Amazon, Apple, Google, KPCB. Who's on Your Board?

Okay, let's start with a disclosure which - for all of you who read anything of mine will already know - I am a big fan of Amazon, Apple and Google.

But what you may not have known is that I am also a big fan of John Doerr.  I have two definite but very different reasons for this.

First of all, the guy is a visionary and he's willing to put his money (and others', of course) into creating the future.  As a partner in the legendary venture capital firm Kleiner Perkins Caufield and Byers, he has been responsible for bringing companies into being that would, in other hands, have been passed over.

There are those who are firmly convinced that the Internet wouldn't look like it does today - with all its possibilities and opportunities - were it not for Doerr.

But why I'm also a fan is because Doerr is a gentleman.  The reason I know that is because, years ago, I wrote him a letter.  It doesn't matter about what now.  What does is that he wrote me back - and it was clear that he had read what I wrote and responded accordingly.  He paid me the respect of a reply.

Funnily enough, there had been an administrative mistake made and I also received a letter that was supposed to be sent to someone else.  In that letter there was information that should not have fallen into anyone else's hands.

Upon receiving it, I immediately called his office, spoke with his secretary to let her (and him) know and put the letter back in the mail to their offices.

I got a personal thank you note.

This from a guy who was sitting on the Boards of what already were - and still are - the most powerful technology companies in the world.

I'm a fan because I'm always a fan of people who do things - big and small.  But I'm an even bigger fan of people who are respectful of others.  That has a value far beyond money.

So now that we've taken care of the disclosures - and Miss Manners - portions of this post, let's get to the meat of the thing.

You'd better know who's sitting on your Board.  And you'd better know what else they're involved in.  Because if you're the Chief Executive and you're not watching out for potential conflicts of interest, you're going to be the one in trouble.  Even if you've got a Non-Executive Chairman.

We're in the early days of this - but it's going to get much worse.  So you'd better start paying attention now.

Regulation and governance are big ticket items in the press these days.  Legislators worldwide are talking about how industry needs to be better regulated.  Protections need to be put into place.  Executives - and particularly Chief Executives - need to be watched.  They can't be trusted - or so it's said.

Sure it's mostly the banks that are caught in the talking-head crossfire - but if you look at where the attention is being paid, it's not as much in the banks and other financial institutions as it is elsewhere.

My theory is that that's because it's easier to have regulatory bodies like the US's FTC and SEC look into potential conflicts of interest of Board members than it is for legislators to be brave enough to create the types of legislation and regulation that would actually reform and monitor the banking industry.

That means that every company other than banking needs to watch out.  Big time.

Most recently we've seen this because of the cross-pollination of Board members in the technology space that are systematically being de-pollinated.
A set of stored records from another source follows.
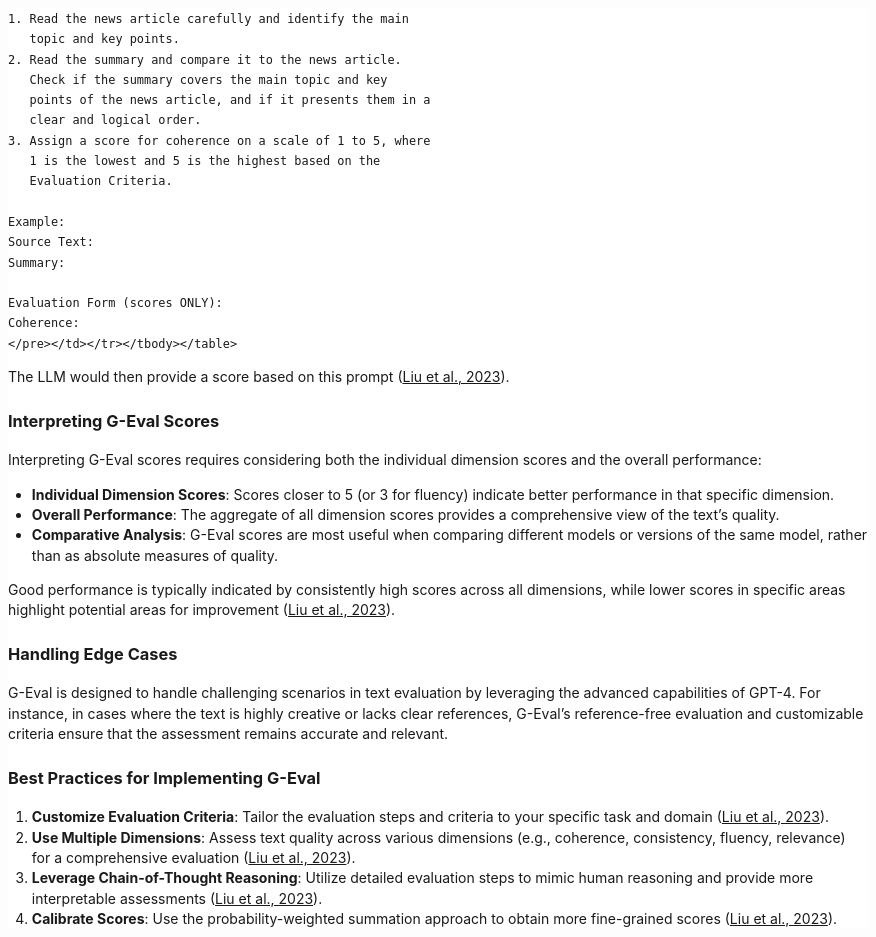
 ```
1. Read the news article carefully and identify the main
   topic and key points.
2. Read the summary and compare it to the news article.
   Check if the summary covers the main topic and key
   points of the news article, and if it presents them in a
   clear and logical order.
3. Assign a score for coherence on a scale of 1 to 5, where
   1 is the lowest and 5 is the highest based on the
   Evaluation Criteria.

Example:
Source Text: 
Summary: 

Evaluation Form (scores ONLY):
Coherence:
</pre></td></tr></tbody></table>
```

The LLM would then provide a score based on this prompt ([Liu et al., 2023](https://www.enkefalos.com/newsletters-and-articles/evaluating-large-language-models-evaluation-metrics/)).

### Interpreting G-Eval Scores

Interpreting G-Eval scores requires considering both the individual dimension scores and the overall performance:

-   **Individual Dimension Scores**: Scores closer to 5 (or 3 for fluency) indicate better performance in that specific dimension.
-   **Overall Performance**: The aggregate of all dimension scores provides a comprehensive view of the text’s quality.
-   **Comparative Analysis**: G-Eval scores are most useful when comparing different models or versions of the same model, rather than as absolute measures of quality.

Good performance is typically indicated by consistently high scores across all dimensions, while lower scores in specific areas highlight potential areas for improvement ([Liu et al., 2023](https://aclanthology.org/2023.emnlp-main.153.pdf)).

### Handling Edge Cases

G-Eval is designed to handle challenging scenarios in text evaluation by leveraging the advanced capabilities of GPT-4. For instance, in cases where the text is highly creative or lacks clear references, G-Eval’s reference-free evaluation and customizable criteria ensure that the assessment remains accurate and relevant.

### Best Practices for Implementing G-Eval

1.  **Customize Evaluation Criteria**: Tailor the evaluation steps and criteria to your specific task and domain ([Liu et al., 2023](https://ar5iv.labs.arxiv.org/html/2303.16634)).
2.  **Use Multiple Dimensions**: Assess text quality across various dimensions (e.g., coherence, consistency, fluency, relevance) for a comprehensive evaluation ([Liu et al., 2023](https://aclanthology.org/2023.emnlp-main.153.pdf)).
3.  **Leverage Chain-of-Thought Reasoning**: Utilize detailed evaluation steps to mimic human reasoning and provide more interpretable assessments ([Liu et al., 2023](https://ar5iv.labs.arxiv.org/html/2303.16634)).
4.  **Calibrate Scores**: Use the probability-weighted summation approach to obtain more fine-grained scores ([Liu et al., 2023](https://ar5iv.labs.arxiv.org/html/2303.16634)).
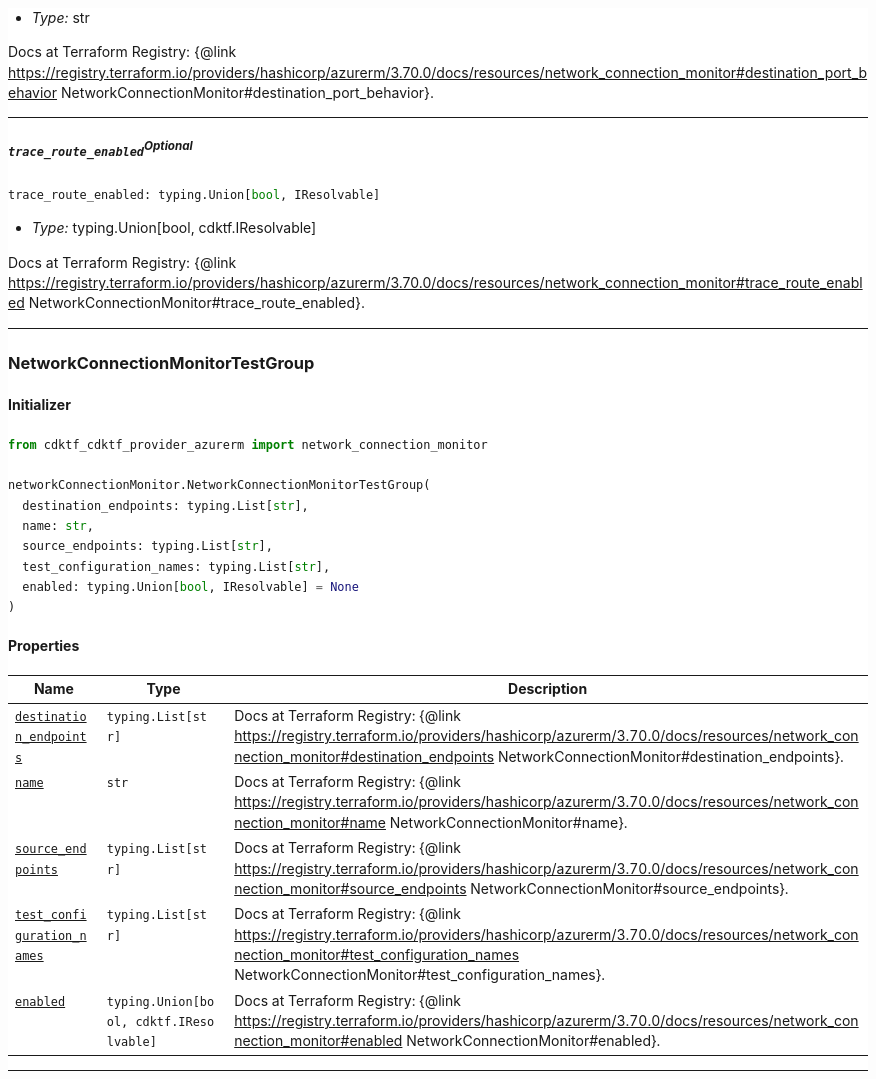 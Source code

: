 - *Type:* str

Docs at Terraform Registry: {@link https://registry.terraform.io/providers/hashicorp/azurerm/3.70.0/docs/resources/network_connection_monitor#destination_port_behavior NetworkConnectionMonitor#destination_port_behavior}.

---

##### `trace_route_enabled`<sup>Optional</sup> <a name="trace_route_enabled" id="@cdktf/provider-azurerm.networkConnectionMonitor.NetworkConnectionMonitorTestConfigurationTcpConfiguration.property.traceRouteEnabled"></a>

```python
trace_route_enabled: typing.Union[bool, IResolvable]
```

- *Type:* typing.Union[bool, cdktf.IResolvable]

Docs at Terraform Registry: {@link https://registry.terraform.io/providers/hashicorp/azurerm/3.70.0/docs/resources/network_connection_monitor#trace_route_enabled NetworkConnectionMonitor#trace_route_enabled}.

---

### NetworkConnectionMonitorTestGroup <a name="NetworkConnectionMonitorTestGroup" id="@cdktf/provider-azurerm.networkConnectionMonitor.NetworkConnectionMonitorTestGroup"></a>

#### Initializer <a name="Initializer" id="@cdktf/provider-azurerm.networkConnectionMonitor.NetworkConnectionMonitorTestGroup.Initializer"></a>

```python
from cdktf_cdktf_provider_azurerm import network_connection_monitor

networkConnectionMonitor.NetworkConnectionMonitorTestGroup(
  destination_endpoints: typing.List[str],
  name: str,
  source_endpoints: typing.List[str],
  test_configuration_names: typing.List[str],
  enabled: typing.Union[bool, IResolvable] = None
)
```

#### Properties <a name="Properties" id="Properties"></a>

| **Name** | **Type** | **Description** |
| --- | --- | --- |
| <code><a href="#@cdktf/provider-azurerm.networkConnectionMonitor.NetworkConnectionMonitorTestGroup.property.destinationEndpoints">destination_endpoints</a></code> | <code>typing.List[str]</code> | Docs at Terraform Registry: {@link https://registry.terraform.io/providers/hashicorp/azurerm/3.70.0/docs/resources/network_connection_monitor#destination_endpoints NetworkConnectionMonitor#destination_endpoints}. |
| <code><a href="#@cdktf/provider-azurerm.networkConnectionMonitor.NetworkConnectionMonitorTestGroup.property.name">name</a></code> | <code>str</code> | Docs at Terraform Registry: {@link https://registry.terraform.io/providers/hashicorp/azurerm/3.70.0/docs/resources/network_connection_monitor#name NetworkConnectionMonitor#name}. |
| <code><a href="#@cdktf/provider-azurerm.networkConnectionMonitor.NetworkConnectionMonitorTestGroup.property.sourceEndpoints">source_endpoints</a></code> | <code>typing.List[str]</code> | Docs at Terraform Registry: {@link https://registry.terraform.io/providers/hashicorp/azurerm/3.70.0/docs/resources/network_connection_monitor#source_endpoints NetworkConnectionMonitor#source_endpoints}. |
| <code><a href="#@cdktf/provider-azurerm.networkConnectionMonitor.NetworkConnectionMonitorTestGroup.property.testConfigurationNames">test_configuration_names</a></code> | <code>typing.List[str]</code> | Docs at Terraform Registry: {@link https://registry.terraform.io/providers/hashicorp/azurerm/3.70.0/docs/resources/network_connection_monitor#test_configuration_names NetworkConnectionMonitor#test_configuration_names}. |
| <code><a href="#@cdktf/provider-azurerm.networkConnectionMonitor.NetworkConnectionMonitorTestGroup.property.enabled">enabled</a></code> | <code>typing.Union[bool, cdktf.IResolvable]</code> | Docs at Terraform Registry: {@link https://registry.terraform.io/providers/hashicorp/azurerm/3.70.0/docs/resources/network_connection_monitor#enabled NetworkConnectionMonitor#enabled}. |

---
Google's Eric Schmidt had to step down from his Board position at Apple.  And Arthur D. Levinson, the former CEO of Genentech, had to step down from Google.  Now John Doerr has to step down from his position on the Board of Amazon.

The Federal Trade Commission never actually put its foot down and said, "Do it."  Instead, a hint.  A thought.  A query.  A possible investigation.  Everybody saw the writing on the wall and made the appropriate move.

They did the smart thing - for themselves and for the companies which they served.

What you don't want is to be caught off-guard.  Between the time that someone joined your Board and now, it is more than possible that they have been asked to join another Board.  After all, their participation on your Board is quite the endorsement.  Others will want them too.

But who are those others?  What outside interests do your Board members have?

And if they're working in jobs when they become a member of your Board, are they still in the same job?  Or, if they're consulting, to which companies are they consulting?  Is your intellectual property adequately protected?  Do you have the kind of non-compete language you need in your Board's acceptance papers?

This is the case whether your Board members are paid or voluntary.  Conflict is conflict - and the problem is that, very often, conflict is a matter of appearances.  Not actuality.

But you want to keep it clean and you have to protect your organization.  That's your job.

Whether you have shareholders or are a pure-play public sector enterprise, it doesn't matter.  If you've got a Board, you have to be on the lookout.

So do yourself a favor.  If you've not recently done so, have your Board members fill out an updated copy of the form they completed about outside interests when they first joined.  And if they didn't, make sure that they do - and that all future Board members do the same as a matter of course.

Then, sit down and study the answers.  You may want your corporate counsel with you while you're looking.  That way, you'll have both the competitive and the regulatory eyes you need on what you're seeing.

And if there's a conflict - and even if it's your very best friend and most favorite Board member - do what you have to do.  They have a choice and you have to respect it.  But, first and foremost, you have to respect your organization and its needs.  That's your prime directive.

Then, when the decision is made - whichever way it goes - do the polite thing.  Write a thank you note.  It really makes a difference.